Many who have endured previous bowl trips to such un-sunny, un-warm places as Detroit in December and Toronto in January may be hoping they can welcome the New Year in the dry heat of Arizona or the brilliant sunshine of southern Florida.
Edsall did have a message for the 40,000 fans on hand for yet another sellout at The Rent: “I want to thank the fans for being out there and showing the support they did today. It really makes a difference as you can see from us being undefeated at home,” said Edsall “If we continue to sell out, it can help us create something special.”
A whole new team
The Huskies are unbeaten at home, but have only won one road game this season – a week ago against then-second-place Syracuse. And that came in the midst of this four-game winning streak against the best teams in the conference, a streak that began after two straight disappointing – and, in hindsight, hard-to-figure – losses to lowly Louisville and Rutgers.
Todman, who maintained his spot as the nation’s second-leading rusher, says a lot has changed since those two losses that opened Big East play.
“You know, it’s a whole new team. Everybody has kind of switched attitudes and work ethic, and we’ve really started to practice, and we love to win and winning is addictive and makes everybody happy,” Todman said. “So, we’ll stick to what works so far and we have one more game on the way.”
While Todman was his usual workhorse self on offense – he carried the ball 31 times – quarterback Zach Frazer showed he has some open-field moves as well, when he deeked out a linebacker en route to a 19-yard run for a key first down midway through the fourth quarter.

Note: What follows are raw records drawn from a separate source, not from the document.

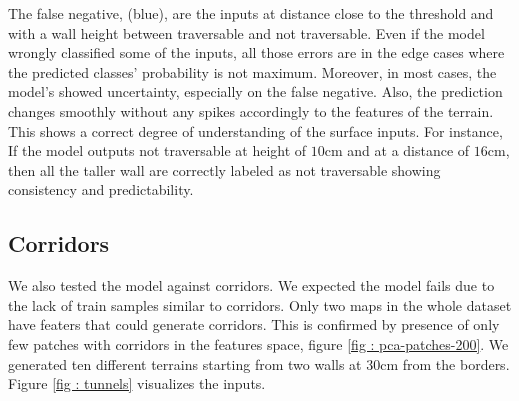 \documentclass[../document.tex]{subfiles}
\begin{document}
The false negative, (blue), are the inputs at distance close to the threshold and with a wall height between traversable and not traversable. Even if the model wrongly classified some of the inputs, all those errors are in the edge cases where the predicted classes' probability is not maximum. Moreover, in most cases, the model's showed uncertainty, especially on the false negative. Also, the prediction changes smoothly without any spikes accordingly to the features of the terrain. This shows a correct degree of understanding of the surface inputs. For instance, If the model outputs not traversable at height of $10$cm and at a distance of $16$cm, then all the taller wall are correctly labeled as not traversable showing consistency and predictability. 
\subsection{Corridors}
We also tested the model against corridors. We expected the model fails due to the lack of train samples similar to corridors. Only two maps in the whole dataset have featers that could generate corridors. This is confirmed by presence of only few patches with corridors in the features space, figure \ref{fig : pca-patches-200}. We generated ten different terrains starting from two walls at $30$cm from the borders. Figure \ref{fig : tunnels}  visualizes the inputs.
\end{document}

Quarterback Zach Frazer completed 11 passes in 24 attempts for 121 yards with one touchdown and one interception as the Huskies beat Cincinnati 38-17. File photo © 2010 by Vito J. Leo for HTNP.com Sports
Frazer hit 11 of 24 attempts for 121 yards, one touchdown (to Anthony Sherman, his first passing TD as a Husky) and one interception, the only turnover UConn had in the game.
Winning isn’t easy
Cincinnati, on the other hand, coughed up the ball five times, including four interceptions.
Reyes had that big one and was in the backfield a couple other times, twice throwing ballcarriers for a loss.
Defensive backs Jerome Junior and Blidi Wreh-Wilson each had a pick, as did Mike Lang, who made a spectacular late-game interception. He dove to snag the ball close to the ground, stretching as far as he could to get it under control before he hit the turf.
Sometimes people think winning is easy, but it’s really hard.
As Edsall said, “If you go back in UConn history, there has only been a couple times when there’s been four consecutive winning seasons.”
He added, “I’m very pleased for the kids, especially because it wasn’t easy today against a tough Cincinnati team… We were able to do a little better than the 700 yards and 47 points they got on us last year; I think the kids got tired of me saying that all week.”